__EXCERPTED RECORDS__.

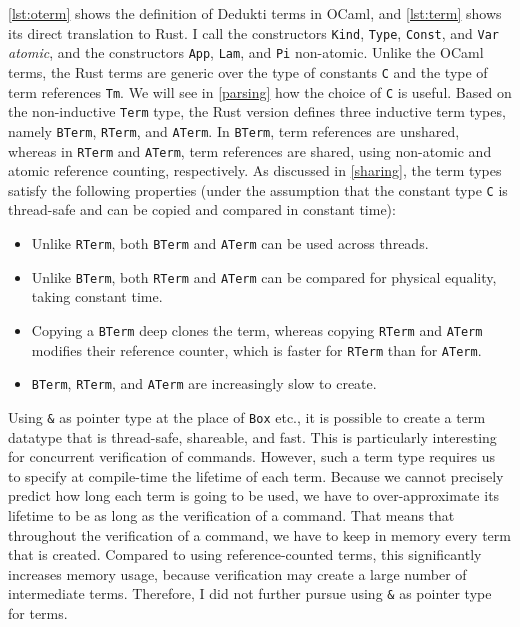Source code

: \documentclass[screen,sigplan,10pt]{acmart}
\providecommand{\tightlist}{}
\begin{document}
\autoref{lst:oterm} shows the definition of Dedukti terms in OCaml, and
\autoref{lst:term} shows its direct translation to Rust. I call the
constructors \texttt{Kind}, \texttt{Type}, \texttt{Const}, and
\texttt{Var} \emph{atomic}, and the constructors \texttt{App},
\texttt{Lam}, and \texttt{Pi} non-atomic. Unlike the OCaml terms, the
Rust terms are generic over the type of constants \texttt{C} and the
type of term references \texttt{Tm}. We will see in \autoref{parsing}
how the choice of \texttt{C} is useful. Based on the non-inductive
\texttt{Term} type, the Rust version defines three inductive term types,
namely \texttt{BTerm}, \texttt{RTerm}, and \texttt{ATerm}. In
\texttt{BTerm}, term references are unshared, whereas in \texttt{RTerm}
and \texttt{ATerm}, term references are shared, using non-atomic and
atomic reference counting, respectively. As discussed in
\autoref{sharing}, the term types satisfy the following properties
(under the assumption that the constant type \texttt{C} is thread-safe
and can be copied and compared in constant time):

\begin{itemize}
\tightlist
\item
  Unlike \texttt{RTerm}, both \texttt{BTerm} and \texttt{ATerm} can be
  used across threads.
\item
  Unlike \texttt{BTerm}, both \texttt{RTerm} and \texttt{ATerm} can be
  compared for physical equality, taking constant time.
\item
  Copying a \texttt{BTerm} deep clones the term, whereas copying
  \texttt{RTerm} and \texttt{ATerm} modifies their reference counter,
  which is faster for \texttt{RTerm} than for \texttt{ATerm}.
\item
  \texttt{BTerm}, \texttt{RTerm}, and \texttt{ATerm} are increasingly
  slow to create.
\end{itemize}

Using \texttt{\&} as pointer type at the place of \texttt{Box} etc., it
is possible to create a term datatype that is thread-safe, shareable,
and fast. This is particularly interesting for concurrent verification
of commands. However, such a term type requires us to specify at
compile-time the lifetime of each term. Because we cannot precisely
predict how long each term is going to be used, we have to
over-approximate its lifetime to be as long as the verification of a
command. That means that throughout the verification of a command, we
have to keep in memory every term that is created. Compared to using
reference-counted terms, this significantly increases memory usage,
because verification may create a large number of intermediate terms.
Therefore, I did not further pursue using \texttt{\&} as pointer type
for terms.
\end{document}
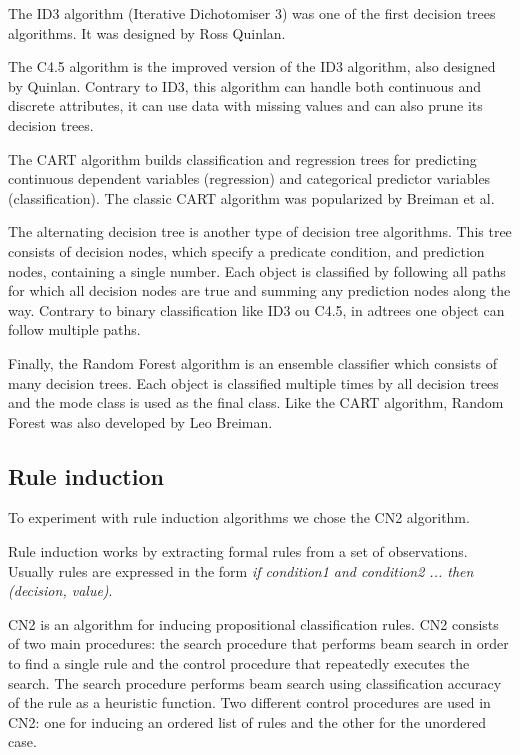 \documentclass[a4paper]{llncs}
\begin{document}
The ID3 algorithm (Iterative Dichotomiser 3) was one of the first decision trees algorithms.
It was designed by Ross Quinlan.

The C4.5 algorithm is the improved version of the ID3 algorithm, also designed by Quinlan.
Contrary to ID3, this algorithm can handle both continuous and discrete attributes,
it can use data with missing values and can also prune its decision trees.

The CART algorithm builds classification and regression trees for predicting continuous dependent variables (regression)
and categorical predictor variables (classification). The classic CART algorithm was popularized by Breiman et al. \cite{cart}

The alternating decision tree is another type of decision tree algorithms. This tree
consists of decision nodes, which specify a predicate condition, and prediction nodes, containing a single number.
Each object is classified by following all paths for which all decision nodes are true and summing any
prediction nodes along the way. Contrary to binary classification like ID3 ou C4.5, in adtrees one
object can follow multiple paths. 

Finally, the Random Forest algorithm is an ensemble classifier which consists of many decision trees.
Each object is classified multiple times by all decision trees and the mode class is used as the final class.
Like the CART algorithm, Random Forest was also developed by Leo Breiman.

\subsection{Rule induction}

To experiment with rule induction algorithms we chose the CN2 \cite{cn2} algorithm.

Rule induction works by extracting formal rules from a set of observations.
Usually rules are expressed in the form \textit{if condition1 and condition2 ... then (decision, value)}.

CN2 is an algorithm for inducing 
propositional classification rules. CN2 consists of two main procedures: the 
search procedure that performs beam search in order to find a single rule and 
the control procedure that repeatedly executes the search. 
The search procedure performs beam search using classification accuracy 
of the rule as a heuristic function.
Two different control procedures are used in CN2: one for inducing an ordered 
list of rules and the other for the unordered case.
\end{document}
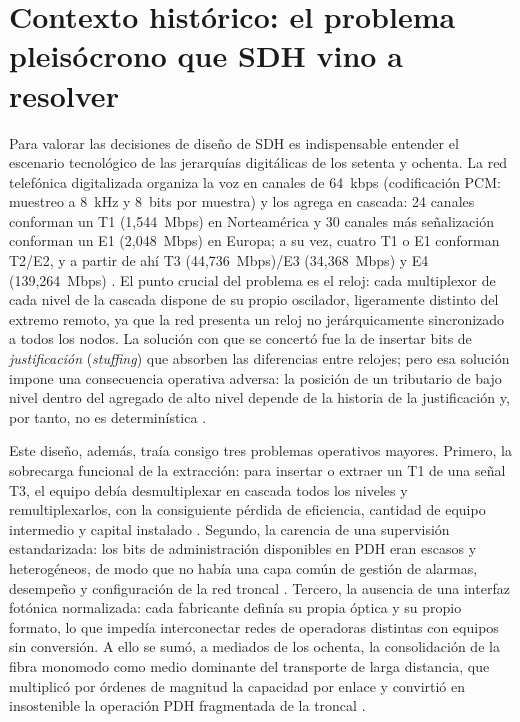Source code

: \documentclass[12pt,a4paper]{article}
\begin{document}
\section{Contexto histórico: el problema pleisócrono que SDH vino a resolver}

Para valorar las decisiones de diseño de SDH es indispensable entender el escenario tecnológico de las jerarquías digitálicas de los setenta y ochenta. La red telefónica digitalizada organiza la voz en canales de 64~kbps (codificación PCM: muestreo a 8~kHz y 8~bits por muestra) y los agrega en cascada: 24 canales conforman un T1 (1{,}544~Mbps) en Norteamérica y 30 canales más señalización conforman un E1 (2{,}048~Mbps) en Europa; a su vez, cuatro T1 o E1 conforman T2/E2, y a partir de ahí T3 (44{,}736~Mbps)/E3 (34{,}368~Mbps) y E4 (139{,}264~Mbps) \cite{stallings2004, tanenbaum2012}. El punto crucial del problema es el reloj: cada multiplexor de cada nivel de la cascada dispone de su propio oscilador, ligeramente distinto del extremo remoto, ya que la red presenta un reloj no jerárquicamente sincronizado a todos los nodos. La solución con que se concertó fue la de insertar bits de \emph{justificación} (\emph{stuffing}) que absorben las diferencias entre relojes; pero esa solución impone una consecuencia operativa adversa: la posición de un tributario de bajo nivel dentro del agregado de alto nivel depende de la historia de la justificación y, por tanto, no es determinística \cite{itug707, tanenbaum2012}.

Este diseño, además, traía consigo tres problemas operativos mayores. Primero, la sobrecarga funcional de la extracción: para insertar o extraer un T1 de una señal T3, el equipo debía desmultiplexar en cascada todos los niveles y remultiplexarlos, con la consiguiente pérdida de eficiencia, cantidad de equipo intermedio y capital instalado \cite{stallings2004}. Segundo, la carencia de una supervisión estandarizada: los bits de administración disponibles en PDH eran escasos y heterogéneos, de modo que no había una capa común de gestión de alarmas, desempeño y configuración de la red troncal \cite{tanenbaum2012, ituG803}. Tercero, la ausencia de una interfaz fotónica normalizada: cada fabricante definía su propia óptica y su propio formato, lo que impedía interconectar redes de operadoras distintas con equipos sin conversión. A ello se sumó, a mediados de los ochenta, la consolidación de la fibra monomodo como medio dominante del transporte de larga distancia, que multiplicó por órdenes de magnitud la capacidad por enlace y convirtió en insostenible la operación PDH fragmentada de la troncal \cite{stallings2004, tanenbaum2012}.
\end{document}
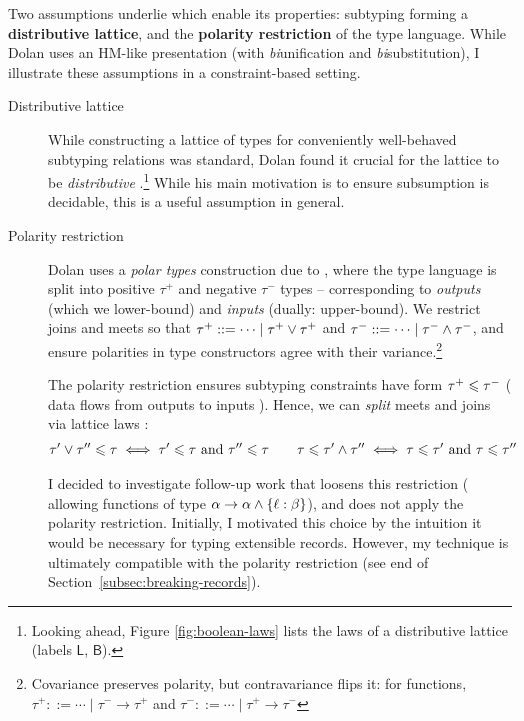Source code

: Two assumptions underlie \mlsub{} which enable its properties: subtyping forming a \textbf{distributive lattice}, and the \textbf{polarity restriction} of the type language. While Dolan uses an HM-like presentation (with \emph{bi}unification and \emph{bi}substitution), I illustrate these assumptions in a constraint-based setting. \begin{description}
    \item[Distributive lattice] While constructing a lattice of types for conveniently well-behaved subtyping relations was standard, Dolan found it crucial for the lattice to be \emph{distributive} \cite[Section~3.2]{dolan-thesis}.\footnote{Looking ahead, Figure \ref{fig:boolean-laws} lists the laws of a distributive lattice (labels $\mathsf L$, $\mathsf B$).} While his main motivation is to ensure subsumption is decidable, this is a useful assumption in general.
    \item[Polarity restriction] Dolan \cite[Section~5.1]{dolan-thesis} uses a \emph{polar types} construction due to \textcite{pottier-thesis}, where the type language is split into positive $\tau^+$ and negative $\tau^-$ types -- corresponding to \emph{outputs} (which we lower-bound) and \emph{inputs} (dually: upper-bound). We restrict joins and meets so that $\tau^+ ::= \cdots \mid \tau^+ \lor \tau^+$ and $\tau^- ::= \cdots \mid \tau^- \land \tau^-$,
    and ensure polarities in type constructors agree with their variance.\footnote{Covariance preserves polarity, but contravariance flips it: for functions, $\tau^+ ::= \cdots \mid \tau^- \to \tau^+$ and $\tau^- ::= \cdots \mid \tau^+ \to \tau^-$}
    
    The polarity restriction ensures subtyping constraints have form $\tau^+ \leqslant \tau^-$ (\cf{} data flows from outputs to inputs \cite[Section~1.1]{dolan-thesis}). Hence, we can \emph{split} meets and joins via lattice laws \cite{simple-sub}: 
    \begin{align*}
        \tau' \lor \tau'' \leqslant \tau \iff \tau' \leqslant \tau \text{ and } \tau'' \leqslant \tau \qquad
        \tau \leqslant \tau' \land \tau'' \iff \tau \leqslant \tau' \text{ and } \tau \leqslant \tau''
    \end{align*}

    I decided to investigate follow-up work that loosens this restriction (\eg{} allowing functions of type $\alpha 
    \to \alpha \meet \flrec{\ell : \beta}$), and \inference{} does not apply the polarity restriction. Initially, I motivated this choice by the intuition it would be necessary for typing extensible records. However, my technique is ultimately compatible with the polarity restriction (see end of Section~\ref{subsec:breaking-records}).
\end{description}

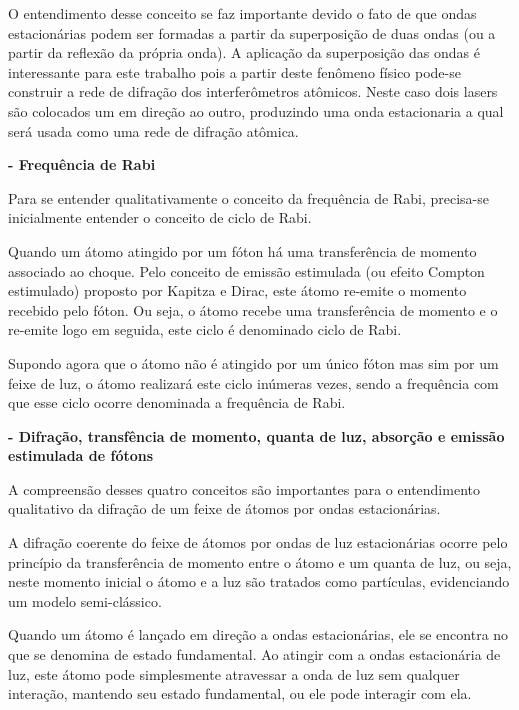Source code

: 		\par O entendimento desse conceito se faz importante devido o fato de que ondas estacionárias podem ser formadas a partir da superposição de duas ondas (ou a partir da reflexão da própria onda). A aplicação da superposição das ondas é interessante para este trabalho pois a partir deste fenômeno físico pode-se construir a rede de difração dos interferômetros atômicos. Neste caso dois lasers são colocados um em direção ao outro, produzindo uma onda estacionaria a qual será usada como uma rede de difração atômica\cite{ricardo_2}.

		\textbf{- Frequência de Rabi}

		\par Para se entender qualitativamente o conceito da frequência de Rabi, precisa-se inicialmente entender o conceito de ciclo de Rabi.
		
		\par Quando um átomo atingido por um fóton há uma transferência de momento associado ao choque. Pelo conceito de emissão estimulada (ou efeito Compton estimulado) proposto por Kapitza e Dirac, este átomo re-emite o momento recebido pelo fóton. Ou seja, o átomo recebe uma transferência de momento e o re-emite logo em seguida, este ciclo é denominado ciclo de Rabi.
		
		\par Supondo agora que o átomo não é atingido por um único fóton mas sim por um feixe de luz, o átomo realizará este ciclo inúmeras vezes, sendo a frequência com que esse ciclo ocorre denominada a frequência de Rabi.

		\textbf{- Difração, transfência de momento, quanta de luz, absorção e emissão estimulada de fótons}

		\par A compreensão desses quatro conceitos são importantes para o entendimento qualitativo da difração de um feixe de átomos por ondas estacionárias.
		
		\par A difração coerente do feixe de átomos por ondas de luz estacionárias ocorre pelo princípio da transferência de momento entre o átomo e um quanta de luz, ou seja, neste momento inicial o átomo e a luz são tratados como partículas\cite{ricardo_2}, evidenciando um modelo semi-clássico.
		
		\par Quando um átomo é lançado em direção a ondas estacionárias, ele se encontra no que se denomina de estado fundamental. Ao atingir com a ondas estacionária de luz, este átomo pode simplesmente atravessar a onda de luz sem qualquer interação, mantendo seu estado fundamental, ou ele pode interagir com ela\cite{ricardo_2}. 
		

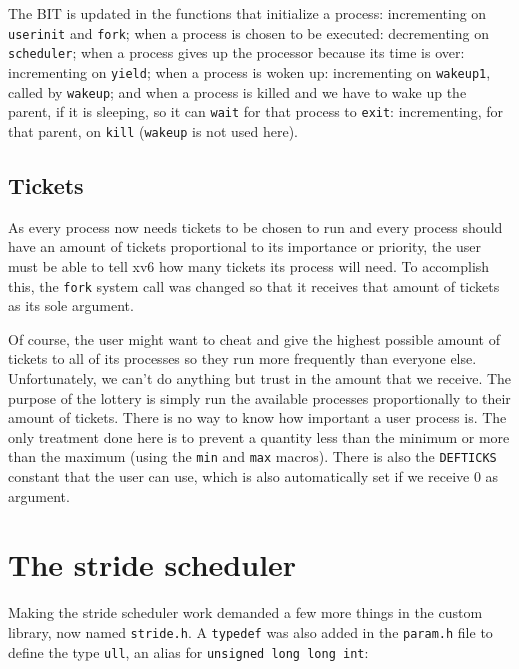 \documentclass[12pt]{article}
\begin{document}
The BIT is updated in the functions that initialize a process: incrementing on \texttt{userinit} and \texttt{fork}; when a process is chosen to be executed: decrementing on \texttt{scheduler}; when a process gives up the processor because its time is over: incrementing on \texttt{yield}; when a process is woken up: incrementing on \texttt{wakeup1}, called by \texttt{wakeup}; and when a process is killed and we have to wake up the parent, if it is sleeping, so it can \texttt{wait} for that process to \texttt{exit}: incrementing, for that parent, on \texttt{kill} (\texttt{wakeup} is not used here).

\subsection{Tickets}
As every process now needs tickets to be chosen to run and every process should have an amount of tickets proportional to its importance or priority, the user must be able to tell xv6 how many tickets its process will need. To accomplish this, the \texttt{fork} system call was changed so that it receives that amount of tickets as its sole argument.

Of course, the user might want to cheat and give the highest possible amount of tickets to all of its processes so they run more frequently than everyone else. Unfortunately, we can't do anything but trust in the amount that we receive. The purpose of the lottery is simply run the available processes proportionally to their amount of tickets. There is no way to know how important a user process is. The only treatment done here is to prevent a quantity less than the minimum or more than the maximum (using the \texttt{min} and \texttt{max} macros). There is also the \texttt{DEFTICKS} constant that the user can use, which is also automatically set if we receive 0 as argument.

\section{The stride scheduler}\label{sec:strsched}
Making the stride scheduler work demanded a few more things in the custom library, now named \texttt{stride.h}. A \texttt{typedef} was also added in the \texttt{param.h} file to define the type \texttt{ull}, an alias for \texttt{unsigned long long int}:
\end{document}
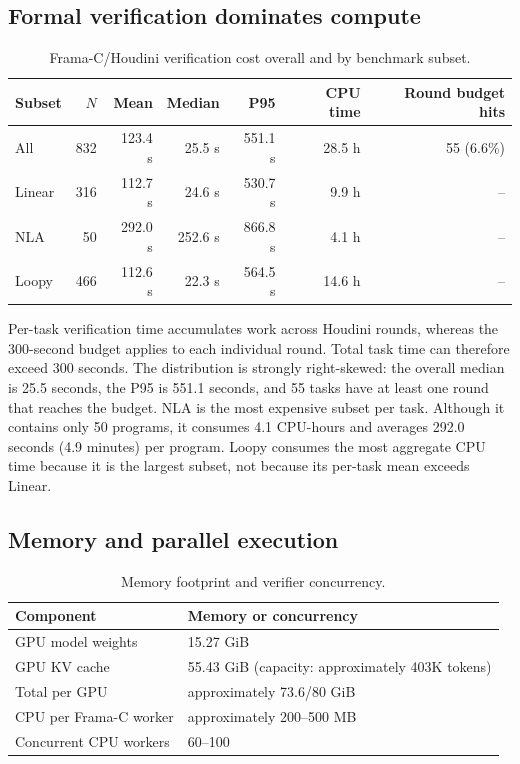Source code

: \documentclass[10pt]{article}
\begin{document}
\subsection{Formal verification dominates compute}

\begin{table}[H]
\centering
\begin{tabular}{lrrrrrr}
\toprule
\rowcolor{headerbg}
Subset & \(N\) & Mean & Median & P95 & CPU time & Round budget hits \\
\midrule
All    & 832 & 123.4 s & 25.5 s  & 551.1 s & 28.5 h & 55 (6.6\%) \\
Linear & 316 & 112.7 s & 24.6 s  & 530.7 s & 9.9 h  & -- \\
NLA    & 50  & 292.0 s & 252.6 s & 866.8 s & 4.1 h  & -- \\
Loopy  & 466 & 112.6 s & 22.3 s  & 564.5 s & 14.6 h & -- \\
\bottomrule
\end{tabular}
\caption{Frama-C/Houdini verification cost overall and by benchmark subset.}
\label{tab:supp-resource-verification}
\end{table}

Per-task verification time accumulates work across Houdini rounds, whereas
the 300-second budget applies to each individual round.  Total task time can
therefore exceed 300 seconds.  The distribution is strongly right-skewed: the
overall median is 25.5 seconds, the P95 is 551.1 seconds, and 55 tasks have at
least one round that reaches the budget.  NLA is the most expensive subset per
task.  Although it contains only 50 programs, it consumes 4.1 CPU-hours and
averages 292.0 seconds (4.9 minutes) per program.  Loopy consumes the most
aggregate CPU time because it is the largest subset, not because its per-task
mean exceeds Linear.

\subsection{Memory and parallel execution}

\begin{table}[H]
\centering
\begin{tabular}{ll}
\toprule
\rowcolor{headerbg}
Component & Memory or concurrency \\
\midrule
GPU model weights          & 15.27 GiB \\
GPU KV cache               & 55.43 GiB (capacity: approximately 403K tokens) \\
Total per GPU              & approximately 73.6/80 GiB \\
CPU per Frama-C worker     & approximately 200--500 MB \\
Concurrent CPU workers     & 60--100 \\
\bottomrule
\end{tabular}
\caption{Memory footprint and verifier concurrency.}
\label{tab:supp-resource-memory}
\end{table}
\end{document}
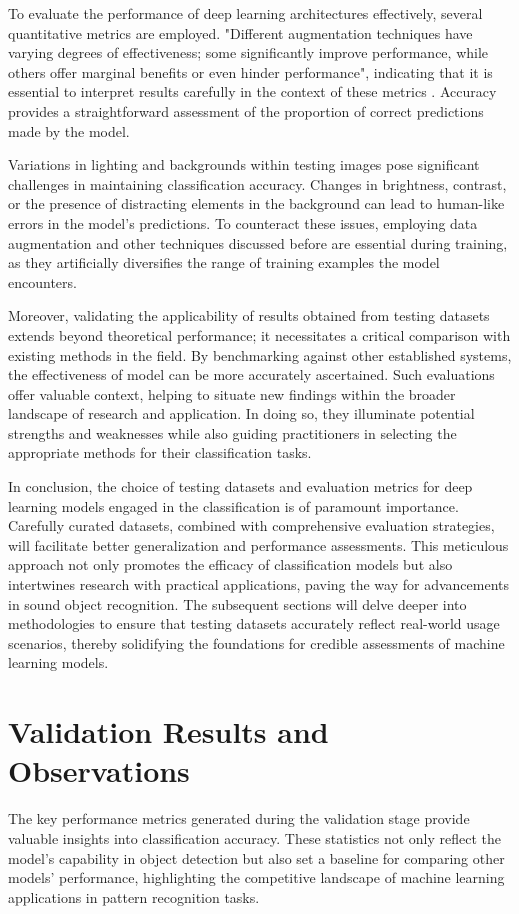 To evaluate the performance of deep learning architectures effectively, several quantitative metrics are employed. "Different augmentation techniques have varying degrees of effectiveness; some significantly improve performance, while others offer marginal benefits or even hinder performance", indicating that it is essential to interpret results carefully in the context of these metrics \cite{lee2021augmentation}. Accuracy provides a straightforward assessment of the proportion of correct predictions made by the model.


Variations in lighting and backgrounds within testing images pose significant challenges in maintaining classification accuracy. Changes in brightness, contrast, or the presence of distracting elements in the background can lead to human-like errors in the model's predictions. To counteract these issues, employing data augmentation and other techniques discussed before are essential during training, as they artificially diversifies the range of training examples the model encounters.


Moreover, validating the applicability of results obtained from testing datasets extends beyond theoretical performance; it necessitates a critical comparison with existing methods in the field. By benchmarking against other established systems, the effectiveness of model can be more accurately ascertained. Such evaluations offer valuable context, helping to situate new findings within the broader landscape of research and application. In doing so, they illuminate potential strengths and weaknesses while also guiding practitioners in selecting the appropriate methods for their classification tasks.


In conclusion, the choice of testing datasets and evaluation metrics for deep learning models engaged in the classification is of paramount importance. Carefully curated datasets, combined with comprehensive evaluation strategies, will facilitate better generalization and performance assessments. This meticulous approach not only promotes the efficacy of classification models but also intertwines research with practical applications, paving the way for advancements in sound object recognition. The subsequent sections will delve deeper into methodologies to ensure that testing datasets accurately reflect real-world usage scenarios, thereby solidifying the foundations for credible assessments of machine learning models.

\section{Validation Results and Observations}
The key performance metrics generated during the validation stage provide valuable insights into classification accuracy. These statistics not only reflect the model's capability in object detection but also set a baseline for comparing other models' performance, highlighting the competitive landscape of machine learning applications in pattern recognition tasks.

__WHAT THIS TASK INVOLVES__.
Everything above from the line with "4.1 CPU-hours and" through the line with "Variations in lighting" should be retyped exactly, and nothing else; omit pictures.

__TASK RESULT__.
task.  Although it contains only 50 programs, it consumes 4.1 CPU-hours and
averages 292.0 seconds (4.9 minutes) per program.  Loopy consumes the most
aggregate CPU time because it is the largest subset, not because its per-task
mean exceeds Linear.

\subsection{Memory and parallel execution}

\begin{table}[H]
\centering
\begin{tabular}{ll}
\toprule
\rowcolor{headerbg}
Component & Memory or concurrency \\
\midrule
GPU model weights          & 15.27 GiB \\
GPU KV cache               & 55.43 GiB (capacity: approximately 403K tokens) \\
Total per GPU              & approximately 73.6/80 GiB \\
CPU per Frama-C worker     & approximately 200--500 MB \\
Concurrent CPU workers     & 60--100 \\
\bottomrule
\end{tabular}
\caption{Memory footprint and verifier concurrency.}
\label{tab:supp-resource-memory}
\end{table}
\end{document}
 To evaluate the performance of deep learning architectures effectively, several quantitative metrics are employed. "Different augmentation techniques have varying degrees of effectiveness; some significantly improve performance, while others offer marginal benefits or even hinder performance", indicating that it is essential to interpret results carefully in the context of these metrics \cite{lee2021augmentation}. Accuracy provides a straightforward assessment of the proportion of correct predictions made by the model.


Variations in lighting and backgrounds within testing images pose significant challenges in maintaining classification accuracy. Changes in brightness, contrast, or the presence of distracting elements in the background can lead to human-like errors in the model's predictions. To counteract these issues, employing data augmentation and other techniques discussed before are essential during training, as they artificially diversifies the range of training examples the model encounters.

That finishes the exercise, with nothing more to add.